The novel tells us that Vito's naming an Irish (non-Sicilian) consigliere was one of Vito's few mistakes. I have no body of knowledge on which to base any disagreement about that. I know that I don't know what is a wartime consigliere. So, I have to defer to Michael's judgement about Tom.
Posted By: waynethegame

Re: Tom Hagen Forever - 11/23/12 05:13 PM

Don't forget that Tom also never thought that Sollozzo and Tattaglia would smell a rat when Luca Brasi of all people said he was unhappy with the Corleones (granted, neither did Vito, but isn't it the job of the Congligieri to point those things out to his boss, even if the boss doesn't listen), he didn't think that Sonny was being set up by Carlo with the final beating of Connie, he perhaps didn't think that the lure of drugs would be too much for some people (i.e. Paulie Gatto) and something should have been done to increase the stipends those men were getting to keep them from getting involved in the street trade (or in Paulie's case from selling out; I'm sure he was promised something in return)
Posted By: Appolla

Re: Tom Hagen Forever - 11/23/12 05:15 PM

I agree with dt. I think Michael brought back Tom because he was not a bad consigliere. After Vito's death it was his choice. At the funeral Michael says having him not around when during the planning of the massacre was a luxury that he could not afford any more. And Tom survived in the movies and the book (yes I know he is dead by GF3 but it was because of the actor). I think Michael would have killed him in an instant if he had doubts about how he worked.
Posted By: Trilogy

Re: Tom Hagen Forever - 11/23/12 08:16 PM

Did Michael and Vito changed they system after the massacre? It seems like they changed the family empire into more of a coporate company. That's why Tom went from a traditional consigliere now to a coporate lawyer for the family.
Posted By: olivant

Re: Tom Hagen Forever - 11/23/12 10:00 PM

It's very probable that Vito laundered money through real and phoney corporate and other business enterprises. The hotels and casinos were already corporate entities. That's why they had to skim money from them. Thus, they didn't change the system; they simply expanded it.
Posted By: dontomasso

Re: Tom Hagen Forever - 11/26/12 06:46 PM

Originally Posted By: waynethegame
Don't forget that Tom also never thought that Sollozzo and Tattaglia would smell a rat when Luca Brasi of all people said he was unhappy with the Corleones (granted, neither did Vito, but isn't it the job of the Congligieri to point those things out to his boss, even if the boss doesn't listen), he didn't think that Sonny was being set up by Carlo with the final beating of Connie, he perhaps didn't think that the lure of drugs would be too much for some people (i.e. Paulie Gatto) and something should have been done to increase the stipends those men were getting to keep them from getting involved in the street trade (or in Paulie's case from selling out; I'm sure he was promised something in return)

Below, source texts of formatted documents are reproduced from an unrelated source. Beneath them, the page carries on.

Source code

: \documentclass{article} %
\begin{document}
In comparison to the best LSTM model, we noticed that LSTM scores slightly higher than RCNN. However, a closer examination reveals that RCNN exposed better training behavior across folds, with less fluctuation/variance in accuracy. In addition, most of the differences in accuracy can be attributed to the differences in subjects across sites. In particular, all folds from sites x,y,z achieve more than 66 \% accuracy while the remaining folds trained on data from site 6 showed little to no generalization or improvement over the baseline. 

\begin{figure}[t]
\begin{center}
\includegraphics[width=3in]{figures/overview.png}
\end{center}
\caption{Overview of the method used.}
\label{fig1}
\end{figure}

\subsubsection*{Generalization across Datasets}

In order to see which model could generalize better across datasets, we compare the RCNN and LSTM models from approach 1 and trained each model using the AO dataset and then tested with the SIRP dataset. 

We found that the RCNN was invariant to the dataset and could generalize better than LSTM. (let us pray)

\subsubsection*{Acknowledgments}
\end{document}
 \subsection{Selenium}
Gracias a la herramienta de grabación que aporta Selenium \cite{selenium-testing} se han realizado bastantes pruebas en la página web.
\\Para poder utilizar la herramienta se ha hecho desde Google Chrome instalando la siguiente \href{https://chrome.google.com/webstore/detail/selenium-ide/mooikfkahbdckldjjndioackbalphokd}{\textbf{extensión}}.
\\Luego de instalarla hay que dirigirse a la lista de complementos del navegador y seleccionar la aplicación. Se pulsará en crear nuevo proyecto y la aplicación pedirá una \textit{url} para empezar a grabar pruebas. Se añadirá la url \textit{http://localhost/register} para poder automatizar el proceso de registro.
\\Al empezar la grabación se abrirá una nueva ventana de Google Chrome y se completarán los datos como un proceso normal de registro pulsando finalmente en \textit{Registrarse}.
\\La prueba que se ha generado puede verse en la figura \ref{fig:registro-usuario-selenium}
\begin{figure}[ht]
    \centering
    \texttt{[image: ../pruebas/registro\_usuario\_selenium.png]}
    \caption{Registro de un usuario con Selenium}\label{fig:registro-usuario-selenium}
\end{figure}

I don't think Tom was even informed about Vito's plan to send Luca to find out what was underneath Sollozzo's fingernails, so you can't blame that one on him. Also he did not know about the set up with Carlo, athough he did try to stop Sonny from leaving the compound at the risk of Sonny running him down.
Posted By: Turnbull

Re: Tom Hagen Forever - 11/26/12 09:55 PM

Originally Posted By: dontomasso
I don't think Tom was even informed about Vito's plan to send Luca to find out what was underneath Sollozzo's fingernails, so you can't blame that one on him.

Agreed, dt: Luca took his orders directly from Vito.
Posted By: Danito

Re: Tom Hagen Forever - 11/26/12 10:34 PM

Original geschrieben von: Turnbull
Original geschrieben von: dontomasso
I don't think Tom was even informed about Vito's plan to send Luca to find out what was underneath Sollozzo's fingernails, so you can't blame that one on him.

Agreed, dt: Luca took his orders directly from Vito.


I was thinking about this too, but I came to a different conclusion. I think, Vito must have informed at least Tom about this move. If some informers had seen Luca hanging around in the Tattaglia bars and frequently talking to Bruno, they would have told Tom anyway.
Posted By: DeathByClotheshanger

Re: Tom Hagen Forever - 11/28/12 09:21 PM

Originally Posted By: Appolla
I agree with dt. I think Michael brought back Tom because he was not a bad consigliere. After Vito's death it was his choice. At the funeral Michael says having him not around when during the planning of the massacre was a luxury that he could not afford any more. And Tom survived in the movies and the book (yes I know he is dead by GF3 but it was because of the actor). I think Michael would have killed him in an instant if he had doubts about how he worked.


It was never filmed so it's meaningless, but the original Part III script where Tom Hagen is featured in it shows Michael and Tom working together again, and even goes further to show Tom's loyalty and love for Michael when Michael is killed at the end.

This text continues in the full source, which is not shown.